Measuring and tuning performance of a TensorFlow inference system using Triton Inference Server and Tesla T4

This tutorial shows how to measure the performance of the TensorFlow inference system that you created in part 2 of this series, and to apply parameter tuning to improve system throughput. The tutorial is not intended to provide the performance data of a particular system. Instead, it offers general guidance on the performance measurement process.

The concrete numbers of performance metrics such as "Total Requests per Second (RPS)" and "Response Time" differ depending on the trained model, software versions, and hardware configurations.

Objectives

  • Define the performance objective and metrics.
  • Measure baseline performance.
  • Perform graph optimization.
  • Measure FP16 conversion.
  • Measure INT8 quantization.
  • Adjust the number of instances.

Costs

In addition to using NVIDIA T4 GPU, this tutorial uses the following billable components of Google Cloud:

When you finish this tutorial, you can avoid continued billing by deleting the resources you created. For more information, see Clean up.

Before you begin

Before starting this tutorial, you need to finish building the inference system by following part 2 of this series.

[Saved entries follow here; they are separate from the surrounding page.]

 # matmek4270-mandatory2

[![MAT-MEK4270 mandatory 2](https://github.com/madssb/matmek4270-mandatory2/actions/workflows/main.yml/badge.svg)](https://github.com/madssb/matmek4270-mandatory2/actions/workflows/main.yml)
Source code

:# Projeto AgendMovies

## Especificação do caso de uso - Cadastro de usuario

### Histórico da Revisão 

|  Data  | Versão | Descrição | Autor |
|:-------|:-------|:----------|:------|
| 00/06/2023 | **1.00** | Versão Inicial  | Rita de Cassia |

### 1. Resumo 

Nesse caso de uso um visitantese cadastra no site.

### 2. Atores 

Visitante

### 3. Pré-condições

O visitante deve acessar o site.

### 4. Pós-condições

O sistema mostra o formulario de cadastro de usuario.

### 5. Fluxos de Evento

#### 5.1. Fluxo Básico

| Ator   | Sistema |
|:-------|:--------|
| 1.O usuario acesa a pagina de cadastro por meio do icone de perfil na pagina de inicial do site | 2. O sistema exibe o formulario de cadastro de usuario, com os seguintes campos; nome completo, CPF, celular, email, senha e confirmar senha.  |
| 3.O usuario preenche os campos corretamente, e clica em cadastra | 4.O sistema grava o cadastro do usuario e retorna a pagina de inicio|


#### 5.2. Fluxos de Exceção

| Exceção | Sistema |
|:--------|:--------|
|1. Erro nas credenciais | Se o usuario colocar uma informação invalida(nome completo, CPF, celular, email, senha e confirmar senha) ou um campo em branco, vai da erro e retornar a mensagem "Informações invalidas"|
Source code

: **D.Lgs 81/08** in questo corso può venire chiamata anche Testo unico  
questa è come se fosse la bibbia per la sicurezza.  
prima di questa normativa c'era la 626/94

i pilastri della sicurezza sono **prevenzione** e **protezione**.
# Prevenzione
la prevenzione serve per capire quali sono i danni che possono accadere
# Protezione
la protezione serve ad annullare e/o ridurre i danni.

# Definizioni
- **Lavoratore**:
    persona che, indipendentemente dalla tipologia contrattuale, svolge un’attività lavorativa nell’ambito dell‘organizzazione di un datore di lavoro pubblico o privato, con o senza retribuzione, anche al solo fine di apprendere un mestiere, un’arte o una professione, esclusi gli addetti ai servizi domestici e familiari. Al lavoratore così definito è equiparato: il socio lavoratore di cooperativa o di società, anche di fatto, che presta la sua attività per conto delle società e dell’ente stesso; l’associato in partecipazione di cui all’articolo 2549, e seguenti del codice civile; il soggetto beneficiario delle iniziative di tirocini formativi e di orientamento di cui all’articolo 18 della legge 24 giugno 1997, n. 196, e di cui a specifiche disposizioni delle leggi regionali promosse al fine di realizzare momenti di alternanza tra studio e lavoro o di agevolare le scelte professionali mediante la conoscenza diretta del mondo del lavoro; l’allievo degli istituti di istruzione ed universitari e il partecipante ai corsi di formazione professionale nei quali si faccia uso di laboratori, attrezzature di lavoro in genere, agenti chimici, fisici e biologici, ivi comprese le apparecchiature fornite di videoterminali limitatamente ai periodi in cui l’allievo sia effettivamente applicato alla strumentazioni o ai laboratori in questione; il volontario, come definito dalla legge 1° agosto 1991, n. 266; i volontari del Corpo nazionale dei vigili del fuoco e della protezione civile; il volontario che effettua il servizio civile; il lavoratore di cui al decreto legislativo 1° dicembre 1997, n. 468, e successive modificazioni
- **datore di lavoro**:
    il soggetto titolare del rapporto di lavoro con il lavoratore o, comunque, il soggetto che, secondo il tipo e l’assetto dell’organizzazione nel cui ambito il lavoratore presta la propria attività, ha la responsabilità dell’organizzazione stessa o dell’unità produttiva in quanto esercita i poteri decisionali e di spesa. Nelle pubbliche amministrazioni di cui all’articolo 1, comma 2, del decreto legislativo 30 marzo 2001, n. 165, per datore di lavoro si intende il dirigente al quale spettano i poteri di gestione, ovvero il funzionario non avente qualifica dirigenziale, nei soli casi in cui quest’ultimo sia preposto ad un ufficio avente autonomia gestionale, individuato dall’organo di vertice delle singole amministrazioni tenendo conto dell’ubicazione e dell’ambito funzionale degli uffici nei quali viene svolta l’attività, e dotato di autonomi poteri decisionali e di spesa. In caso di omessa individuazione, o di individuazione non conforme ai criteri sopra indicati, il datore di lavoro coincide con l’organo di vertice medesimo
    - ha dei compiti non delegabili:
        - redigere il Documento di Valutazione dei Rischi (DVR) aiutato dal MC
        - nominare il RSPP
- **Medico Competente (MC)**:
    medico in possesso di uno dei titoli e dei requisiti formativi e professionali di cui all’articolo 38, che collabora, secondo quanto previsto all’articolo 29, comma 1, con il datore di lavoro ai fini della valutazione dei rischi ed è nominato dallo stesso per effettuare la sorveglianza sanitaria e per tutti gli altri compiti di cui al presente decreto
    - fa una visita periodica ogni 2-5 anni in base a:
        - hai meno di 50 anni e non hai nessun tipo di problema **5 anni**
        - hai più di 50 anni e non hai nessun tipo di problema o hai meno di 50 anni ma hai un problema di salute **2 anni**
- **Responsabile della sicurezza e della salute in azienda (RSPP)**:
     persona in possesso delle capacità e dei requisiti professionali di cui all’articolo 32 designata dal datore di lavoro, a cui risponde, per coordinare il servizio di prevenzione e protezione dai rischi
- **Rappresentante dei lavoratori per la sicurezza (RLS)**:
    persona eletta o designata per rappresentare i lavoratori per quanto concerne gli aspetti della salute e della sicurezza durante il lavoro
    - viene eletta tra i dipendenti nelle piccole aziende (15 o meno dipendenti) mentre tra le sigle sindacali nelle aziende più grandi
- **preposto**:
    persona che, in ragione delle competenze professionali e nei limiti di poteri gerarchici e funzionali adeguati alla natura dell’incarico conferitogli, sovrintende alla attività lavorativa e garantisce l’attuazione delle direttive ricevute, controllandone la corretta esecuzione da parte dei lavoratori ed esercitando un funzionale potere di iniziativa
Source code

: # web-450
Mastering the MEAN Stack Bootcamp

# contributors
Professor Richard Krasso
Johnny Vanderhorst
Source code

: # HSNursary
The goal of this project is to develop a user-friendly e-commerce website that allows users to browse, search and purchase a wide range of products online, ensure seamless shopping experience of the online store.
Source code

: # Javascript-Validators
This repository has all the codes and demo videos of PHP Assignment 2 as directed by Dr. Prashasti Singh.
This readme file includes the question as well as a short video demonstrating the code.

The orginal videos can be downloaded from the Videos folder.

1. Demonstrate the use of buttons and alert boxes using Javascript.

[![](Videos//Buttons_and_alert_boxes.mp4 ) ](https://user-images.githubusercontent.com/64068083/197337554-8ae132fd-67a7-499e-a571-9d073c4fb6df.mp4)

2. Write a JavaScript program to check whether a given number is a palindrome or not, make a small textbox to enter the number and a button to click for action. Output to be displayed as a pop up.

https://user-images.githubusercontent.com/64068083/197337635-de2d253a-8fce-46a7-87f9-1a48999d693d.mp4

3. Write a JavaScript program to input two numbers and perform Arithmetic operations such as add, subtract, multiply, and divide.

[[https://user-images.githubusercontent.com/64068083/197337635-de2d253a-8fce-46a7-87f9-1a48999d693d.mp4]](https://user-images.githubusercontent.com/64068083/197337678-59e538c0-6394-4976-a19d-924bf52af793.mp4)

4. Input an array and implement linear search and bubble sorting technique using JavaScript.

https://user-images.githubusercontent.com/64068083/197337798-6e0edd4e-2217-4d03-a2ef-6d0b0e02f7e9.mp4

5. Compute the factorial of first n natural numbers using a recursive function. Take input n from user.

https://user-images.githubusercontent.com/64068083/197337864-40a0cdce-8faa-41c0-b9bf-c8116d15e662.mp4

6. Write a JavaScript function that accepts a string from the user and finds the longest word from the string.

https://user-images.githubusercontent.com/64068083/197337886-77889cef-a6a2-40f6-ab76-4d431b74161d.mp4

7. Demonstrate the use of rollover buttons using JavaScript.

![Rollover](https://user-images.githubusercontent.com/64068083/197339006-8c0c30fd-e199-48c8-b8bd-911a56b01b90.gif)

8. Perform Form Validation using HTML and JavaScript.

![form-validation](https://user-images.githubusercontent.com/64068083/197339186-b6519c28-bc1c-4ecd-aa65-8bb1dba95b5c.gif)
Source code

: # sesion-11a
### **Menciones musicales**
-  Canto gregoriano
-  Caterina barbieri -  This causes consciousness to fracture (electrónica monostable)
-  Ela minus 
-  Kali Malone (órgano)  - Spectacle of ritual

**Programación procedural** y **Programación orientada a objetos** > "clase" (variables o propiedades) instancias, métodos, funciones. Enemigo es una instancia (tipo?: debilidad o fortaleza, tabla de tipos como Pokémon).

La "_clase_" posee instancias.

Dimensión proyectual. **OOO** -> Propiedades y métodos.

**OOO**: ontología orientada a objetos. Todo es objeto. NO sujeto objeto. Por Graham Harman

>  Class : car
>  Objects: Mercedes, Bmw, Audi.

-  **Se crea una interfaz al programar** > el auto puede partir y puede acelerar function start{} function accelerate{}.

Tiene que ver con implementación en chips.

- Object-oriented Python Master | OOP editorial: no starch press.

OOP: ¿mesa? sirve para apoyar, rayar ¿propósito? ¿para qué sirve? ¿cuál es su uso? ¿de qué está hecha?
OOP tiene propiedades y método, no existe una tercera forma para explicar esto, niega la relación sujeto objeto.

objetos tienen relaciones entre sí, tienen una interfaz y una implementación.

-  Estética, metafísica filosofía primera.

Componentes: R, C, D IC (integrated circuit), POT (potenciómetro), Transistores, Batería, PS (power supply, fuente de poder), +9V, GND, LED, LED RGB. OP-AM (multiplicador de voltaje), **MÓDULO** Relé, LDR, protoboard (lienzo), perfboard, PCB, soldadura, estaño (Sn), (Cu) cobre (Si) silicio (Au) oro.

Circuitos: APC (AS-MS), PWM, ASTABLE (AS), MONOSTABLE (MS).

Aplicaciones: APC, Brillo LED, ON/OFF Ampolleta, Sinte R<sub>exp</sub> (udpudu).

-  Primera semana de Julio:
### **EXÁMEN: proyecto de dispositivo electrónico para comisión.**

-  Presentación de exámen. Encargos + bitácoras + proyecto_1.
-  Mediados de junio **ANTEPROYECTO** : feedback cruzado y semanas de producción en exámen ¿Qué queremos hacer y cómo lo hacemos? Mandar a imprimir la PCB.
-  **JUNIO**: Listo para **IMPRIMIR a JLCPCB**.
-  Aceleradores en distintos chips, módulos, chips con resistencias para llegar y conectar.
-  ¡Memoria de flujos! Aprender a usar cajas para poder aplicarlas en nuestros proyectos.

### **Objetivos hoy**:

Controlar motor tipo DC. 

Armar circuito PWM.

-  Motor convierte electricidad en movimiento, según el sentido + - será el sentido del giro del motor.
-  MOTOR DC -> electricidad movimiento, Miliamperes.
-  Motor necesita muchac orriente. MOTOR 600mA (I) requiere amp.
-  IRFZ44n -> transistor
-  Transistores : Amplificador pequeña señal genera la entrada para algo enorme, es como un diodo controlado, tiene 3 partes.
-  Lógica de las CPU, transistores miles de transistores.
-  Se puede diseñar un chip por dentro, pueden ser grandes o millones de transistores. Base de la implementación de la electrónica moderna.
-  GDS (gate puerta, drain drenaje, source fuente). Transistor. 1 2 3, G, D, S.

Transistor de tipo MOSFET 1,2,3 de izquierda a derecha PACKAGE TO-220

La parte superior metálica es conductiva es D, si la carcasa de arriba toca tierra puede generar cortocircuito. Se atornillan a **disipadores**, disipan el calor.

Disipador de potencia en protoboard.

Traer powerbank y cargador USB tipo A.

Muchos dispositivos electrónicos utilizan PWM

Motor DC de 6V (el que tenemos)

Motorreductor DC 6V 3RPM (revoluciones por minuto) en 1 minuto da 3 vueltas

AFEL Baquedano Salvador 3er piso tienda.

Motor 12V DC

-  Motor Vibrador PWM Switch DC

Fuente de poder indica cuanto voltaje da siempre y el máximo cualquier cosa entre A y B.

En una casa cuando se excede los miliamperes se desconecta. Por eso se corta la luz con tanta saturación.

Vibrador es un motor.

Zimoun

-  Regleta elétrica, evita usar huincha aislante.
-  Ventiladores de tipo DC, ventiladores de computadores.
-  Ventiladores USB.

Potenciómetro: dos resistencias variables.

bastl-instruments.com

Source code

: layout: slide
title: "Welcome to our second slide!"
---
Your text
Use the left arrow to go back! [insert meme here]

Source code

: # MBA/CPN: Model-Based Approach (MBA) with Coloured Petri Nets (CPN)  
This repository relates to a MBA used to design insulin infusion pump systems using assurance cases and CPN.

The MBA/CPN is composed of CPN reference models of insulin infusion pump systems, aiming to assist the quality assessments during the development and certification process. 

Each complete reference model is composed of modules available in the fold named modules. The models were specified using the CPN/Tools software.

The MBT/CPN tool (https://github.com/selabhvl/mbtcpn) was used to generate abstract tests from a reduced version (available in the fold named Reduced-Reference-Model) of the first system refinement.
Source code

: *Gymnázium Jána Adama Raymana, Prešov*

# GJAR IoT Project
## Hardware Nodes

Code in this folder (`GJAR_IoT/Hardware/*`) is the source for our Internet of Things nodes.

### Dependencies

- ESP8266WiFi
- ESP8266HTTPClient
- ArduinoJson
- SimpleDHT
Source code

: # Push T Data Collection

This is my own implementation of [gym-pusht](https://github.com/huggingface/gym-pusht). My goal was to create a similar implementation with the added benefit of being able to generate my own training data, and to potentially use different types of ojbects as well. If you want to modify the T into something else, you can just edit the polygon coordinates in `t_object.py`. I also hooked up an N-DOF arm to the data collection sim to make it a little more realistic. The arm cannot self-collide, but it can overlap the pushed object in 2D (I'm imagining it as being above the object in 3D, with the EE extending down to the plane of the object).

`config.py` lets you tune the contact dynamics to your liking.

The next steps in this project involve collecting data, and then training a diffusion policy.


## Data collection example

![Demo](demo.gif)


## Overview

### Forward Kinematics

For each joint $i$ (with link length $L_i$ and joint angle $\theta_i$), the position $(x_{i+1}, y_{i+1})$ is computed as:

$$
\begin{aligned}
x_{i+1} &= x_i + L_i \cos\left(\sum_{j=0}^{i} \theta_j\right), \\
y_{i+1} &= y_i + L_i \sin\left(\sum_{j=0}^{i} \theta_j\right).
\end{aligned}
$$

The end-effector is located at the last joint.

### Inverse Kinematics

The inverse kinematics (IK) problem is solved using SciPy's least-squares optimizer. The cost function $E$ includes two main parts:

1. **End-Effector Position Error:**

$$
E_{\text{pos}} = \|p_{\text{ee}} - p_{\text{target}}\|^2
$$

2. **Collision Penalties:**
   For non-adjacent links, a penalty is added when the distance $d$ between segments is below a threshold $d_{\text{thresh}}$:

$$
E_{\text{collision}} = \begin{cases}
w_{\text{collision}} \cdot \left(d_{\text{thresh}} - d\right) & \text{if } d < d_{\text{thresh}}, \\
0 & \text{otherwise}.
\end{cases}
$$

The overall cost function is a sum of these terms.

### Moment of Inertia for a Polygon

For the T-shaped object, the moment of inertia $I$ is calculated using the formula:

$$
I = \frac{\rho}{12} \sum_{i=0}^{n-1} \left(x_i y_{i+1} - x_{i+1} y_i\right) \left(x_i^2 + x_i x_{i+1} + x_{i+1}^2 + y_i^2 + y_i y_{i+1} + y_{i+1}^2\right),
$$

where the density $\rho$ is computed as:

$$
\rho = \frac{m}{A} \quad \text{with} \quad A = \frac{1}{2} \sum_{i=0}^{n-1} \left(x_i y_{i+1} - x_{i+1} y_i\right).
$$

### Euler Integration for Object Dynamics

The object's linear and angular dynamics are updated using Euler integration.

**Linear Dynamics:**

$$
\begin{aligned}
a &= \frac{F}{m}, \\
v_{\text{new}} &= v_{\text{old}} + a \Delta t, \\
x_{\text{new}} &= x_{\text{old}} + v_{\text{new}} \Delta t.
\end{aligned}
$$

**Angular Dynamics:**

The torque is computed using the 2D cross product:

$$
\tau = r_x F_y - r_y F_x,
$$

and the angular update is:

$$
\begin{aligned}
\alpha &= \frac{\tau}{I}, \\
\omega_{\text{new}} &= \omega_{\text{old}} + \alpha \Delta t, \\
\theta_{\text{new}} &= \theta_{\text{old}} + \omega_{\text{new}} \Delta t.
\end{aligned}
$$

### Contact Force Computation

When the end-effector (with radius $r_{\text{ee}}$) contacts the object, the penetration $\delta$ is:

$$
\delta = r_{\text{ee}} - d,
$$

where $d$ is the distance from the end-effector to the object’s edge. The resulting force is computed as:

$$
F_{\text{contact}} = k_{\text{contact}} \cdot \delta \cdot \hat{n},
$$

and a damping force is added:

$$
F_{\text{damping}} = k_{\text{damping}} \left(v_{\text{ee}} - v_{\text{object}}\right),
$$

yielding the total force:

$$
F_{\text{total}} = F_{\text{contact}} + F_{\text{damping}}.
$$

You use the following interfaces to work through this tutorial:

In the SSH terminal, set the current directory to the client subdirectory:

cd $HOME/gke-tensorflow-inference-system-tutorial/client

In this tutorial, you run all commands from this directory.

Defining the performance objective

When you measure performance of inference systems, you must define the performance objective and appropriate performance metrics according to the use case of the system. For simplicity, this tutorial assumes the following performance objectives:

  • 95% of requests receive responses within 100 ms.
  • Total throughput (requests per second) improves without breaking the previous objective.

Using these assumptions, you measure the throughput of the following ResNet-50 models with different optimizations. When a client sends inference requests, it specifies the model using the model name in this table. You also apply parameter tuning to improve the throughput of the model.

Model name Optimization
original Original model (no optimization with TF-TRT)
tftrt_fp32 Graph optimization
(batch size: 64, instance groups: 1)
tftrt_fp16 Conversion to FP16 in addition to the graph optimization
(batch size: 64, instance groups: 1)
tftrt_int8 Quantization with INT8 in addition to the graph optimization
(batch size: 64, instance groups: 1)
tftrt_int8_bs16_count4 Quantization with INT8 in addition to the graph optimization
(batch size: 16, instance groups: 4)

Measuring baseline performance

You start by using TF-TRT as a baseline to measure the performance of the original, non-optimized model. You compare the performance of other models with the original in order to quantitatively evaluate the performance improvement. When you deployed Locust, it was already configured to send requests for the original model.

  1. Open the Locust console and confirm that the number of clients (referred to as slaves) is 10. If the number is less than 10, the clients are still starting up. In that case, wait a few minutes until it becomes 10.
  2. Set Number of users to simulate to 3000, and set Hatch rate to 5.
  3. Increase the number of simulated uses by 5 per second until it reaches 3000 by clicking Start swarming.

    Starting a new Locust swarm.

  4. Click Charts to show the following charts.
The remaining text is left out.